The Next Generation of Cancer Treatments
The next big thing in cancer treatment? It’s small. Approximately 1/20,000th the size of a human hair small. And it’s being championed by Thomas P. Loughran Jr., MD, UVA Cancer Center director and Mark Kester, PhD, the new co-director of the UVA Institute for Nanoscale and Quantum Scientific and Technological Advanced Research (nanoSTAR). These two top minds are working together to reveal the potential of nanotechnology to treat cancer.
Supporting their efforts are the National Institutes of Health and National Cancer Institute, which bestowed a $10 million program project grant (PO1) for four projects utilizing nanotechnology in the treatment of acute myeloid leukemia (AML). “The idea is to use nanotechnology initially as a way of delivering cancer therapeutics and making it easier to get the drugs into patients, specifically inside the cancer cell,” says Loughran.
“There are plenty of great drugs that can eradicate cancer cells, but they also kill other cells, which results in all the side effects of cancer treatments,” says Kester. “If we put these drugs in little packages, then they go quickly through the body and can be delivered directly to the cancer cell.”
These “little packages” are the basis of nanotechnology.
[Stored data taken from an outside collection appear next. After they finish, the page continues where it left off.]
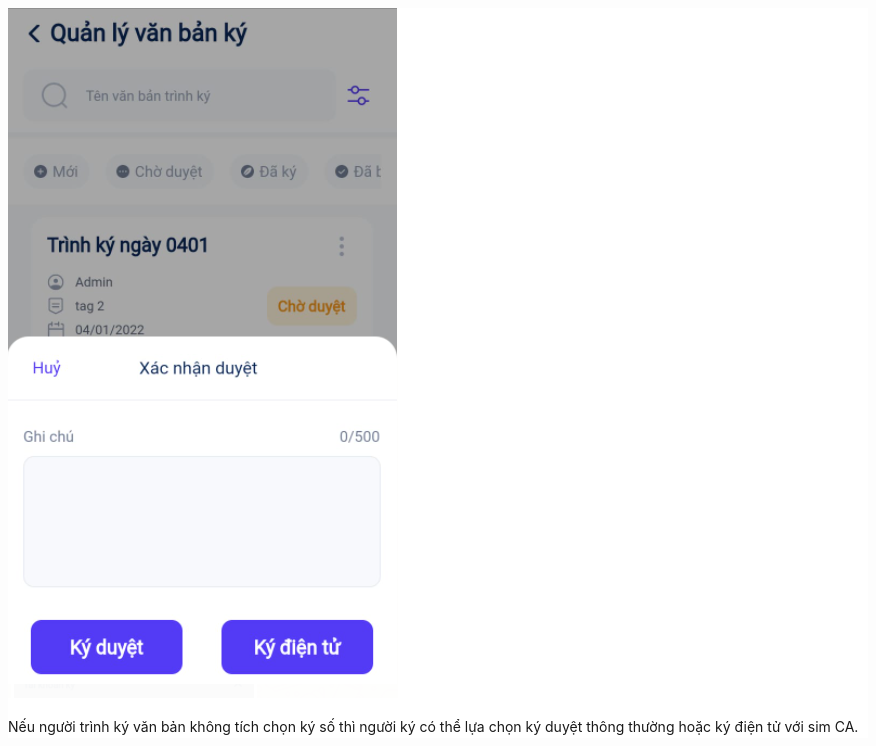    ![](picture\PIC_DW_KySo_PopupKyduyet.png)

   Nếu người trình ký văn bản không tích chọn ký số thì người ký có thể lựa chọn ký duyệt thông thường hoặc ký điện tử với sim CA.
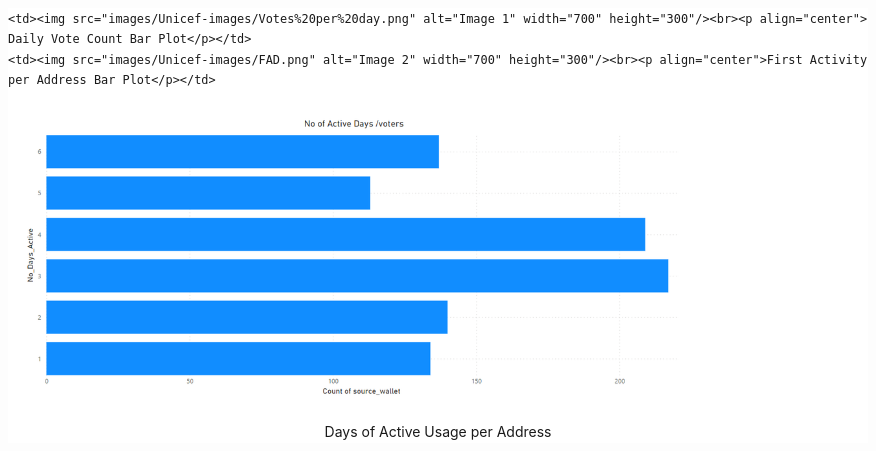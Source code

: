     <td><img src="images/Unicef-images/Votes%20per%20day.png" alt="Image 1" width="700" height="300"/><br><p align="center">Daily Vote Count Bar Plot</p></td>
    <td><img src="images/Unicef-images/FAD.png" alt="Image 2" width="700" height="300"/><br><p align="center">First Activity per Address Bar Plot</p></td>
  </tr>
  <tr>
    <td><img src="images/Unicef-images/NDA.png" alt="Image 3" width="700" height="300"/><br><p align="center">Days of Active Usage per Address</p></td>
According to Kester, they are common materials manufactured as microscopic particles, which take on new properties that can then be exploited and used as a delivery platform. Among those currently being developed are nanoliposomes, or very small balls of fat.
A Breakdown of Nanoparticles
Well-accustomed to using analogies to help others visualize the way nanotechnology works, Kester describes the liposomes as small basketballs. “Instead of rubber, these basketballs are made of fat lipids,” he explains. “We can add in a lipid drug like ceramide that is selective, that can kill cancer cells but not normal cells.”
Inside the “basketball,” Kester says there is a void where they can add other drugs or chemotherapeutics that work in tandem with ceramide to more effectively eradicate cancer cells. Even those drugs that are too toxic on their own become viable when packaged in a nanoliposome. “Putting a highly toxic chemotherapy agent into a nanoliposome makes it nontoxic,” he says.
Basketballs have nubs that provide a better grip, and in this case, that layer is a protective shield of polyethylene glycol. “This keeps the particle from being eaten up in the body,” says Kester. “It stays in the body longer so it works longer.” Finally, the outermost layer is an antibody-targeting agent that tells the drug where to go in the body. “The pieces of the antibody bind to markers on the cancer cell like a lock and key,” says Kester.
Also possible is the addition of nanoparticles that allow for better imaging of disease. “Some nanoparticles enhance imaging of the tumor, so we can decipher it from regular tissue. We can then simultaneously seek out the tumor, image it and treat it,” says Kester.
Nanoliposomes are just one example. Other particles are being developed for the delivery of molecular-based drugs that will target specific gene mutations that cause an individual’s cancer cells to grow. It is the next phase in personalized medicine, according to Kester. “In three to four years, nanoplatforms could be used to deliver drugs targeting a specific gene mutation,” he says.
The Future Is Now
Seeing the potential of nanotechnology and actually putting it into practice may seem like a leap far into the future. However, this science is now being applied. Advancing it even further is a cause UVA is well equipped to handle.
“We anticipate that we will see in the next six months the first in-man clinical trials of this new technology, delivering ceramide for patients with liver cancer,” says Loughran. “This is outside the scope of our PO1, but it is a similar concept. If the trial goes well, we would do similar trial with AML. This is way ahead of the grant prediction. The purpose of the grant was not to develop clinical trials, but to develop the concept that this might be helpful for patients. We are now at the point where it is worth testing in patients because we are having remarkable success with leukemia in animal models.”
Foundation for Progress
As a renowned researcher and director of the Cancer Center, Loughran has worked to build a framework to support this type of advanced science at UVA, which includes investments in technology and new faculty and promoting collaboration among the schools. “In the bigger scope of things, this is an issue that spans the grounds,” he says. “This is a collaboration between the UVA Schools of Medicine and Engineering to benefit patients throughout the state.”
It is this foundation of excellence and collaboration that persuaded Kester to join the team. Kester was recruited from Penn State University, where he was director of the Penn State Center for Nanomedicine and Materials and the co-leader for Experimental Therapeutics at the Hershey Cancer Institute.
“What attracted me to UVA was the diversity of faculty across the UVA system that will allow us not only to develop but validate and commercialize the next generation of products used for cancer treatment,” says Kester. “The commitment to out-of-the-box approaches like nanotechnology is what defines UVA as a leader for cancer patients in Virginia.”